According to Universiti Putra Malaysia Occupational Safety and Health Associate Professor Dr Ng Yee Guan, “combustion, also known as burning, is an intensive chemical reaction between a fuel source typically in presence of oxygen”.

“For conventional cigarettes, the combustion is self-sustained once lighted due to the sufficient and continuous presence of heat, fuel (shredded tobacco leaves) and oxygen in the atmosphere,” Dr Ng explains.

“During combustion, the presence of high temperature (up to 900°C) provides energy for rapid chemical reactions to occur. Particularly, the carbons in the fuel are separated and reassembled into various configurations of new chemical compounds, especially volatile organic compounds (VOCs) which are mostly toxic.

“For non-combustible cigarettes, perhaps it’s due to the insufficient presence of heat that prevents combustion to take place despite the presence of fuel and heat. As such, the lower temperature provides a lower threshold of energy that prevents a certain chemical reaction from taking place. This may result in a lesser quantity and quality (types) of VOCs being produced during the combustion process.”

Currently, the US Food and Drug Administration (FDA) distinguishes between combustible and non-combustible products.

There are two types of modified risk tobacco product (MRTP) orders the FDA may issue – a “risk modification” order or an “exposure modification” order.

After reviewing one alternative – that is the IQOS Tobacco Heating System – the FDA determined that the “evidence did not support issuing risk modification orders at this time but that it did support issuing exposure modification orders for these products”.

Importantly, the FDA also determined that “the IQOS Tobacco Heating System heats tobacco and does not burn it, it significantly reduces the production of harmful and potentially harmful chemicals compared to cigarette smoke”.

The agency also stated that “the toxicological assessment also found that, compared with cigarette smoke, IQOS aerosols contain considerably lower levels of potential carcinogens and toxic chemicals that can harm the respiratory or reproductive systems”.

This distinction is also why the tobacco and vape industry players are urging our government to create different categories to separate combustible and non-combustible products in the Tobacco and Smoking Control Bill 2022.

Like heated tobacco products, e-cigarettes don’t create smoke because they don’t burn tobacco. E-cigarettes heat a liquid that often contains nicotine to produce an aerosol, of which the act is called vaping.

Case studies

To achieve a smoke-free Malaysia, we can look at case studies in the United Kingdom, for instance, in reducing smoking prevalence.
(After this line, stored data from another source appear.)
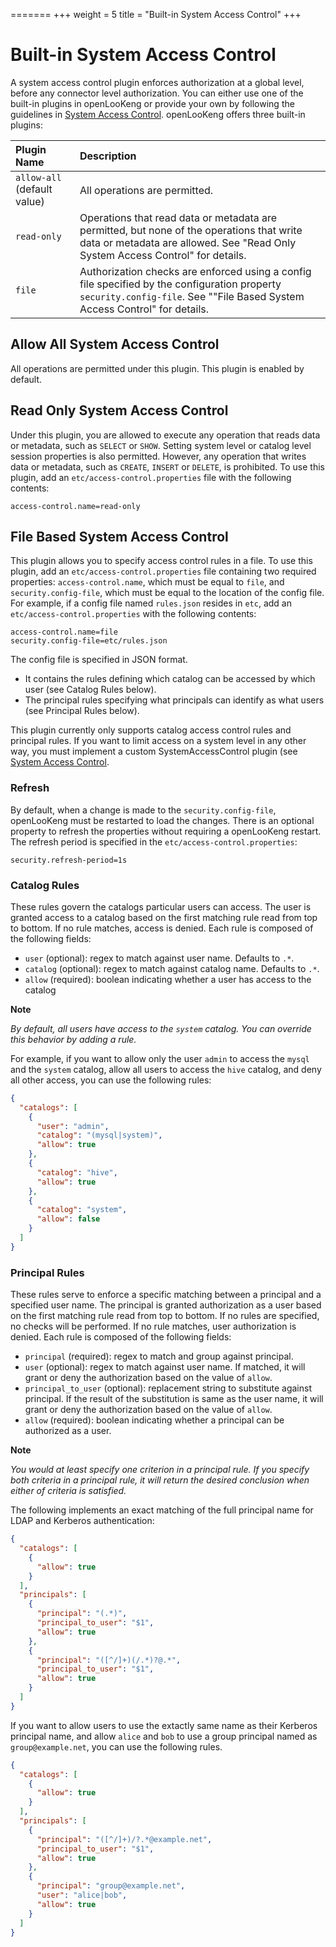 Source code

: =======
+++
weight = 5
title = "Built-in System Access Control"
+++

Built-in System Access Control
==============================

A system access control plugin enforces authorization at a global level, before any connector level authorization. You can either use one of the built-in plugins in openLooKeng or provide your own by following the guidelines in [System Access Control](../develop/system-access-control.html). openLooKeng offers three built-in plugins:

| Plugin Name                 | Description                                                  |
| :-------------------------- | :----------------------------------------------------------- |
| `allow-all` (default value) | All operations are permitted.                                |
| `read-only`                 | Operations that read data or metadata are permitted, but none of the operations that write data or metadata are allowed. See "Read Only System Access Control" for details. |
| `file`                      | Authorization checks are enforced using a config file specified by the configuration property `security.config-file`. See ""File Based System Access Control" for details. |

Allow All System Access Control
-------------------------------

All operations are permitted under this plugin. This plugin is enabled by default.

Read Only System Access Control
-------------------------------

Under this plugin, you are allowed to execute any operation that reads data or metadata, such as `SELECT` or `SHOW`. Setting system level or catalog level session properties is also permitted. However, any
operation that writes data or metadata, such as `CREATE`, `INSERT` or `DELETE`, is prohibited. To use this plugin, add an `etc/access-control.properties` file with the following contents:

``` properties
access-control.name=read-only
```

File Based System Access Control
--------------------------------

This plugin allows you to specify access control rules in a file. To use this plugin, add an `etc/access-control.properties` file containing two required properties: `access-control.name`, which must be equal to `file`, and `security.config-file`, which must be equal to the location of the config file. For example, if a config file named `rules.json` resides in `etc`, add an `etc/access-control.properties` with the following contents:

``` properties
access-control.name=file
security.config-file=etc/rules.json
```

The config file is specified in JSON format.

-   It contains the rules defining which catalog can be accessed by which user (see Catalog Rules below).
-   The principal rules specifying what principals can identify as what users (see Principal Rules below).

This plugin currently only supports catalog access control rules and principal rules. If you want to limit access on a system level in any other way, you must implement a custom SystemAccessControl plugin (see [System Access Control](../develop/system-access-control.html).

### Refresh

By default, when a change is made to the `security.config-file`, openLooKeng must be restarted to load the changes. There is an optional property to refresh the properties without requiring a openLooKeng restart. The refresh period is specified in the `etc/access-control.properties`:

``` properties
security.refresh-period=1s
```

### Catalog Rules

These rules govern the catalogs particular users can access. The user is granted access to a catalog based on the first matching rule read from top to bottom. If no rule matches, access is denied. Each rule is
composed of the following fields:

-   `user` (optional): regex to match against user name. Defaults to `.*`.
-   `catalog` (optional): regex to match against catalog name. Defaults to `.*`.
-   `allow` (required): boolean indicating whether a user has access to the catalog


**Note**

*By default, all users have access to the `system` catalog. You can override this behavior by adding a rule.*


For example, if you want to allow only the user `admin` to access the `mysql` and the `system` catalog, allow all users to access the `hive` catalog, and deny all other access, you can use the following rules:

``` json
{
  "catalogs": [
    {
      "user": "admin",
      "catalog": "(mysql|system)",
      "allow": true
    },
    {
      "catalog": "hive",
      "allow": true
    },
    {
      "catalog": "system",
      "allow": false
    }
  ]
}
```

### Principal Rules

These rules serve to enforce a specific matching between a principal and a specified user name. The principal is granted authorization as a user
based on the first matching rule read from top to bottom. If no rules are specified, no checks will be performed. If no rule matches, user authorization is denied. Each rule is composed of the following fields:

-   `principal` (required): regex to match and group against principal.
-   `user` (optional): regex to match against user name. If matched, it will grant or deny the authorization based on the value of `allow`.
-   `principal_to_user` (optional): replacement string to substitute against principal. If the result of the substitution is same as the user name, it will grant or deny the authorization based on the
    value of `allow`.
-   `allow` (required): boolean indicating whether a principal can be authorized as a user.


**Note**

*You would at least specify one criterion in a principal rule. If you specify both criteria in a principal rule, it will return the desired conclusion when either of criteria is satisfied.*

The following implements an exact matching of the full principal name for LDAP and Kerberos authentication:

``` json
{
  "catalogs": [
    {
      "allow": true
    }
  ],
  "principals": [
    {
      "principal": "(.*)",
      "principal_to_user": "$1",
      "allow": true
    },
    {
      "principal": "([^/]+)(/.*)?@.*",
      "principal_to_user": "$1",
      "allow": true
    }
  ]
}
```

If you want to allow users to use the  extactly same name as their Kerberos principal name, and allow `alice` and `bob` to use a group principal named as `group@example.net`, you can use the following rules.

``` json
{
  "catalogs": [
    {
      "allow": true
    }
  ],
  "principals": [
    {
      "principal": "([^/]+)/?.*@example.net",
      "principal_to_user": "$1",
      "allow": true
    },
    {
      "principal": "group@example.net",
      "user": "alice|bob",
      "allow": true
    }
  ]
}
```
Public Health England, the executive agency of the Department of Health and Social Care, found that around 60% of smokers (in the UK) want to quit – 10% of whom intend to do so within three months.

The agency also saw that “around half of all smokers in England try to quit unaided using willpower alone, despite this being the least effective method” and listed support options and their efficacy:

> Using nicotine replacement therapies (NRT) or e-cigarettes makes it one and a half times as likely a person will succeed in quitting smoking.
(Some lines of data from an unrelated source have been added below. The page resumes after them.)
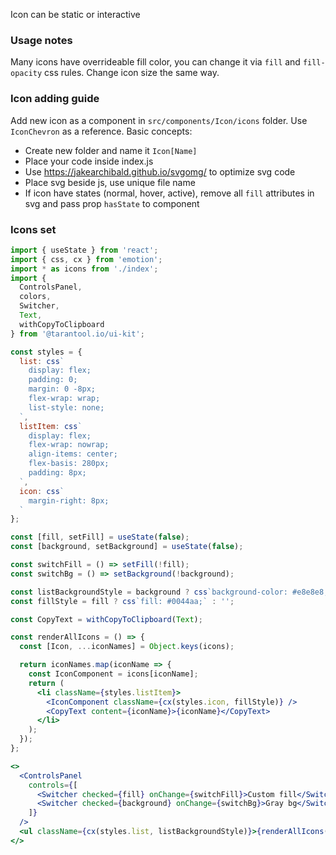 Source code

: Icon can be static or interactive

### Usage notes

Many icons have overrideable fill color, you can change it via `fill` and `fill-opacity` css rules.
Change icon size the same way.

### Icon adding guide

Add new icon as a component in `src/components/Icon/icons` folder.
Use `IconChevron` as a reference. Basic concepts:

* Create new folder and name it `Icon[Name]`
* Place your code inside index.js
* Use https://jakearchibald.github.io/svgomg/ to optimize svg code
* Place svg beside js, use unique file name
* If icon have states (normal, hover, active), remove all `fill` attributes in svg and pass prop `hasState` to component

### Icons set

```jsx noeditor
import { useState } from 'react';
import { css, cx } from 'emotion';
import * as icons from './index';
import {
  ControlsPanel,
  colors,
  Switcher,
  Text,
  withCopyToClipboard
} from '@tarantool.io/ui-kit';

const styles = {
  list: css`
    display: flex;
    padding: 0;
    margin: 0 -8px;
    flex-wrap: wrap;
    list-style: none;
  `,
  listItem: css`
    display: flex;
    flex-wrap: nowrap;
    align-items: center;
    flex-basis: 280px;
    padding: 8px;
  `,
  icon: css`
    margin-right: 8px;
  `
};

const [fill, setFill] = useState(false);
const [background, setBackground] = useState(false);

const switchFill = () => setFill(!fill);
const switchBg = () => setBackground(!background);

const listBackgroundStyle = background ? css`background-color: #e8e8e8;` : '';
const fillStyle = fill ? css`fill: #0044aa;` : '';

const CopyText = withCopyToClipboard(Text);

const renderAllIcons = () => {
  const [Icon, ...iconNames] = Object.keys(icons);

  return iconNames.map(iconName => {
    const IconComponent = icons[iconName];
    return (
      <li className={styles.listItem}>
        <IconComponent className={cx(styles.icon, fillStyle)} />
        <CopyText content={iconName}>{iconName}</CopyText>
      </li>
    );
  });
};

<>
  <ControlsPanel
    controls={[
      <Switcher checked={fill} onChange={switchFill}>Custom fill</Switcher>,
      <Switcher checked={background} onChange={switchBg}>Gray bg</Switcher>
    ]}
  />
  <ul className={cx(styles.list, listBackgroundStyle)}>{renderAllIcons()}</ul>
</>
```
> A person’s chances of quitting are doubled if they use a stop smoking medicine prescribed by a general practitioner, pharmacist or other health professionals.

> Combining stop smoking aids with expert support from local stop smoking services makes someone three times as likely to stop smoking successfully.

To sum up, stop smoking aids play an important role in breaking the habit of smoking.

Clearly, there’s more to be done to combine these quitting methods and to incorporate them into our Tobacco and Smoking Control Bill 2022 if we really want to help smokers quit and create a smoke-free generation.